私は無事に学園を卒業することが出来ました。
「シャミア、卒業おめでとう」
「三年間よく頑張ったわね」
「・・・もう一年くらい学んでもいいんだぞ?」
「お父様、お母様、ありがとうございます。お兄様はちょっと落ち着いてほしいですわ・・・」
今日は卒業パーティです。家族も婚約者も参加できる大きなパーティ。
もしあの予言書通りだったら、私はここにはいられませんでした。幽閉され、心折れて、死んでいたかもしれません。家族もバラバラになっていたかもしれません。
この日を幸せに迎えられて、本当に良かったですわ。
それに私はなんと貴族科で最優秀賞をいただいて卒業する事ができました。二学年目の終わりで学園を去ったロードリー先生に『それくらい出来ますよね?』と謎のプレッシャーをかけられましたので、頑張りました。
「卒業したらシャミアをエスコートしてあちこち夜会に行くつもりだったんだぞ。一年くらい猶予が欲しい!」
「ダメですよ義兄上?明日にはもう僕の妻なのですから」
「まだ今日は違うだろ!あにうえ、なんて呼ぶな!せめて明日にしてくれ!」
お兄様とロードリー先生、いえ、そろそろお名前で呼ぶのに慣れないといけませんね。

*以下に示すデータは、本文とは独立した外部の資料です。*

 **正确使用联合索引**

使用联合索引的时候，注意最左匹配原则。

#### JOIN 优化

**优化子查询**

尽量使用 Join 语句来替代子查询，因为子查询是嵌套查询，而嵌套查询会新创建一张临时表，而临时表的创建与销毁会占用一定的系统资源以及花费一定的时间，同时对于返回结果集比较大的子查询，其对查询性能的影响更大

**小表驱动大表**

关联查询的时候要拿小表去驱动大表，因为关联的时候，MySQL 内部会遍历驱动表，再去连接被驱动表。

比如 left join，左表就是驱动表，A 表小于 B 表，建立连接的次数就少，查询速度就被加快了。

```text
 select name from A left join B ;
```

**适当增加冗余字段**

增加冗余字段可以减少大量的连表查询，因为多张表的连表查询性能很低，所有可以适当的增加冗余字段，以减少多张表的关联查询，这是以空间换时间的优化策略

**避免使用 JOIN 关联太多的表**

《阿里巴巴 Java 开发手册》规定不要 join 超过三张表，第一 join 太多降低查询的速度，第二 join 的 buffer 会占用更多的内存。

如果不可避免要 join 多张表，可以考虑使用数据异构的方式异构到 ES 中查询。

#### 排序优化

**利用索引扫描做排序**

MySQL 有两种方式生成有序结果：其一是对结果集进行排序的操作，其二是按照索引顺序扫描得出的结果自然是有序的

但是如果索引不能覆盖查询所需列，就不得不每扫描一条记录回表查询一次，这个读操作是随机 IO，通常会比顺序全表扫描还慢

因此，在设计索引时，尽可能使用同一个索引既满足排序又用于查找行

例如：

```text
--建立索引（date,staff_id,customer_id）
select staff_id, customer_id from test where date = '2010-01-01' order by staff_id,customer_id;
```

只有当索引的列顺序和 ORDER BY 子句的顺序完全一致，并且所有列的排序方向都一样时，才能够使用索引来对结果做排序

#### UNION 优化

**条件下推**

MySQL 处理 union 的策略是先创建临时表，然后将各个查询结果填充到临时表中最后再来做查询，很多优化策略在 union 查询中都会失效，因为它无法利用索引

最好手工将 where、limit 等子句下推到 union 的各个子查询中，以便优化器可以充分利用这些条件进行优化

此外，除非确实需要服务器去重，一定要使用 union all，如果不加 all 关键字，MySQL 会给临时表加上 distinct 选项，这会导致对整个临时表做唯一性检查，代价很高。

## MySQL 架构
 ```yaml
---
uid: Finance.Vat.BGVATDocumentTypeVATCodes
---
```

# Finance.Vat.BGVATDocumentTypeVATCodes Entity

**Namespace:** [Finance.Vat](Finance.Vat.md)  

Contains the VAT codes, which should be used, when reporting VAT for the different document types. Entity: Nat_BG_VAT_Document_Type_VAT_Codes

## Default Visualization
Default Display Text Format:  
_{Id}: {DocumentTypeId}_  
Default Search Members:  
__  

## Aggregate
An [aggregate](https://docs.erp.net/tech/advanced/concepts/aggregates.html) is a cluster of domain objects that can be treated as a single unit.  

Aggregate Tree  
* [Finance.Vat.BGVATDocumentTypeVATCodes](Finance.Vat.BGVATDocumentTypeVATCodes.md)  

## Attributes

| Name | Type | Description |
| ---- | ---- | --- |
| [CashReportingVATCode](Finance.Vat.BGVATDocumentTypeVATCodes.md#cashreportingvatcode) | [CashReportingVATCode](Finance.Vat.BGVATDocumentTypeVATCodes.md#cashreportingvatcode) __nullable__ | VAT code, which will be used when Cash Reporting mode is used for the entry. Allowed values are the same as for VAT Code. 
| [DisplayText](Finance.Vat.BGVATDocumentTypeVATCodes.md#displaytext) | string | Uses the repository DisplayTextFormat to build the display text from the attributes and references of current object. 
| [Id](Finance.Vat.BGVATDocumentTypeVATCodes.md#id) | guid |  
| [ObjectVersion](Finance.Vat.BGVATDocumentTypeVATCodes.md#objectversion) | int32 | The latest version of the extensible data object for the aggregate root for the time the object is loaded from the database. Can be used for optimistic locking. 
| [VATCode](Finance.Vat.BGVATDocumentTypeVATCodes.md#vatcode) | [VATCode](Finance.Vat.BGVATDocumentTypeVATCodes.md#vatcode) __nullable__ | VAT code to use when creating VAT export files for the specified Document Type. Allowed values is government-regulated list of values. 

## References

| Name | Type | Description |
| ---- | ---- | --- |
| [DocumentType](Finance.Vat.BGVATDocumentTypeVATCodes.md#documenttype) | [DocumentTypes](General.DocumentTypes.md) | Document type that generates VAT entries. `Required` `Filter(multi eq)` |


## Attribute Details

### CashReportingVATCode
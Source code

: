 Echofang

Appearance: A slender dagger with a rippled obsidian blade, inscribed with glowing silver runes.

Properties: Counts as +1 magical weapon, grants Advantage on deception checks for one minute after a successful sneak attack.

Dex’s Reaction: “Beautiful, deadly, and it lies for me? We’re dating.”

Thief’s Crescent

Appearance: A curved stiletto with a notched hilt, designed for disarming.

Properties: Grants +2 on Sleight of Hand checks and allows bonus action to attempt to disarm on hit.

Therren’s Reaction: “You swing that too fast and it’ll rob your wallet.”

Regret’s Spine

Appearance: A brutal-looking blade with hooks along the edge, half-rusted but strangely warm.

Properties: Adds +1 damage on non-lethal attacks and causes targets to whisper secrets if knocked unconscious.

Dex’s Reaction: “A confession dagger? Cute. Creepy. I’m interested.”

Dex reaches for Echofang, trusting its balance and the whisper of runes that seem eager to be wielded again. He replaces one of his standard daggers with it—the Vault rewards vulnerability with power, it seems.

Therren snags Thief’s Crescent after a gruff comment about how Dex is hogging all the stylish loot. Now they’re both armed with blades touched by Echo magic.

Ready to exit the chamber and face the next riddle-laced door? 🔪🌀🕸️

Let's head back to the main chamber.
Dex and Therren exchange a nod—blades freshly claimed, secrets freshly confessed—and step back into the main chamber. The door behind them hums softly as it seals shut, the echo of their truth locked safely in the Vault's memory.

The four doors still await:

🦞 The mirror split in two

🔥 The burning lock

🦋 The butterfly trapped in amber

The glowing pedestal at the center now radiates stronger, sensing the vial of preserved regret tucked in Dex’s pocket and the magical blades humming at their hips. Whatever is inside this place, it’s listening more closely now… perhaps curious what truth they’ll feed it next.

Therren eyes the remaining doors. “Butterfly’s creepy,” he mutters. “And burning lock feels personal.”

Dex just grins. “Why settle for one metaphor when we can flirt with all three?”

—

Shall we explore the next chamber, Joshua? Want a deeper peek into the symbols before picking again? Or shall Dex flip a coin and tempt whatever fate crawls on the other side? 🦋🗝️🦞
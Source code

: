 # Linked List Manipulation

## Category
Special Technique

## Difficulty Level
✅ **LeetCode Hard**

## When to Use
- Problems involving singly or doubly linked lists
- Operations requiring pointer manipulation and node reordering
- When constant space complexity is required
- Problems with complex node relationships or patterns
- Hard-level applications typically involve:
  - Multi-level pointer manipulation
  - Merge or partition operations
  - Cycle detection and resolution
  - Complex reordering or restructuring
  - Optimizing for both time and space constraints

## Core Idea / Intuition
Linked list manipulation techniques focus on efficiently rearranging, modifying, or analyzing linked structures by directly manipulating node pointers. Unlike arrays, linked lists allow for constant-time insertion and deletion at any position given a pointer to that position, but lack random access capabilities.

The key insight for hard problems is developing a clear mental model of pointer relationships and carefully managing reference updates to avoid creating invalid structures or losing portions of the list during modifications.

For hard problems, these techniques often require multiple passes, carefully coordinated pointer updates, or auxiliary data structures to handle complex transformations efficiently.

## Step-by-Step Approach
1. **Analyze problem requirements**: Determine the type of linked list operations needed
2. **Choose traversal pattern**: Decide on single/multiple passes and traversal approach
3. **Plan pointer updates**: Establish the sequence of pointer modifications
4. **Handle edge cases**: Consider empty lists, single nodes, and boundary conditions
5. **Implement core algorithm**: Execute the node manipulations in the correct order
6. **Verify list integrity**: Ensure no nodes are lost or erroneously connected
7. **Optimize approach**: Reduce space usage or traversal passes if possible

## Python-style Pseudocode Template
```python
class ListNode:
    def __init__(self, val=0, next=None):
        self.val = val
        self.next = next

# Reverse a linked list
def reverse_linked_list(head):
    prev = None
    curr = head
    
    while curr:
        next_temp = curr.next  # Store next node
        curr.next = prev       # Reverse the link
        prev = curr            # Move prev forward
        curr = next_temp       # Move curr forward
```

先生はもう廃業されましたから。
生徒と先生の関係性では、婚約できないですからと言ってくださった時は・・・ふふ、また浮かれそうになりましたわ。
明日私の旦那様になるエドは元々お兄様と仲良しでしたので、今も変わらず友情が育まれていて見ていてとても和みます。私の知らないところで、ずっと交流があったようですしね。
「音楽が始まったね・・・私の唯一のお嬢様、一曲お相手願えますか?」
エドが恭しく手を差し出してくれました。
「あら・・・一曲だけですの?」
「ははは、やっぱり君には敵わない。何曲でもお望みのまま」
私は嬉しくなってエドの手を勢いよくとって、ホールへ向かいます。
「最低三曲は踊りますわよ」
「ええ、勿論。僕はあなたのものですから」
「私もあなたのものよ?欲しがってくれる?」
エドの手が腰に回って、普段のダンスよりもずっとずっと近くに抱き寄せられました。
瓶底メガネも、もっさり頭もやめて本来のかっこよさを取り戻したエドは、それでも髪の色だけは染め変えて薄茶のまま。あの夕陽のような赤い髪、好きでしたけれどね。どんなエドでも大好きな事には変わりありません。
そんな大好きなエドの顔が、目の前に迫ってきます。
真っ赤な髪のエドと子どもの頃に踊った時も・・・いえ、先月練習として二人で踊った時だって、こんなに近くありませんでした。
ドキドキしても、仕方ないですわね。
「死んだはずの僕が君のそばにいられるのは君が望んでくれたからだけど、僕はずっとずっと君が欲しかったよ。死にたくない、シャミアと結婚したいんだって・・・叶えてくれてありがとう」
エドの瞳にはほんの少し涙が浮かんでいるみたいで、震える熱のこもった声に私もつられてしまいそう。
「もう死んだふりはだめよ?私のまぶたを守って頂戴ね」
「もちろん。それについては予言者の僕が大丈夫って保証するよ」
予言書には書かれていなかったこんな幸せな未来を作り出せたのは、たしかに予言者様のおかげね。
「ありがとう、私の予言者様」
ターンで躓くフリをして、彼の頬にそっと唇を寄せました。誰にも内緒で、こっそりとしたキスは子どもの時以来です。
・・・お兄様にはばれていて、後でこっぴどく(エドが)叱られましたけれどね。
一曲目のダンスは気になる相手。
続けて二曲は恋人同士。
三曲続けて踊ったなら、一生私はあなただけ。
私はこれからずっと、あなただけ。